Extracted entries

/---

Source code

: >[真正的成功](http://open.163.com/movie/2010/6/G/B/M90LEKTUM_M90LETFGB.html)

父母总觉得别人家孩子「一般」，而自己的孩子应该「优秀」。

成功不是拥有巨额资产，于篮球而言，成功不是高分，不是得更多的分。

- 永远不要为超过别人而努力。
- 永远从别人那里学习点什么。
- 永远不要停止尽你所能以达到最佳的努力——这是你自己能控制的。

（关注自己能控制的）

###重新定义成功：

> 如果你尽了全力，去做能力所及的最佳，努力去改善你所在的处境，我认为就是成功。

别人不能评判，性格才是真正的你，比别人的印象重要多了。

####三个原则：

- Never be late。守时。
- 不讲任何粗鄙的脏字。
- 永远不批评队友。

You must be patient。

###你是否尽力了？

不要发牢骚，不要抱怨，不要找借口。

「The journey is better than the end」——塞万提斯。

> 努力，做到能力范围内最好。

\---

Required action
Nothing should be omitted or altered. Retype the records exactly.

Result of the exercise
Source code

: >[真正的成功](http://open.163.com/movie/2010/6/G/B/M90LEKTUM_M90LETFGB.html)

父母总觉得别人家孩子「一般」，而自己的孩子应该「优秀」。

成功不是拥有巨额资产，于篮球而言，成功不是高分，不是得更多的分。

- 永远不要为超过别人而努力。
- 永远从别人那里学习点什么。
- 永远不要停止尽你所能以达到最佳的努力——这是你自己能控制的。

（关注自己能控制的）

###重新定义成功：

> 如果你尽了全力，去做能力所及的最佳，努力去改善你所在的处境，我认为就是成功。

别人不能评判，性格才是真正的你，比别人的印象重要多了。

####三个原则：

- Never be late。守时。
- 不讲任何粗鄙的脏字。
- 永远不批评队友。

You must be patient。

###你是否尽力了？

不要发牢骚，不要抱怨，不要找借口。

「The journey is better than the end」——塞万提斯。

> 努力，做到能力范围内最好。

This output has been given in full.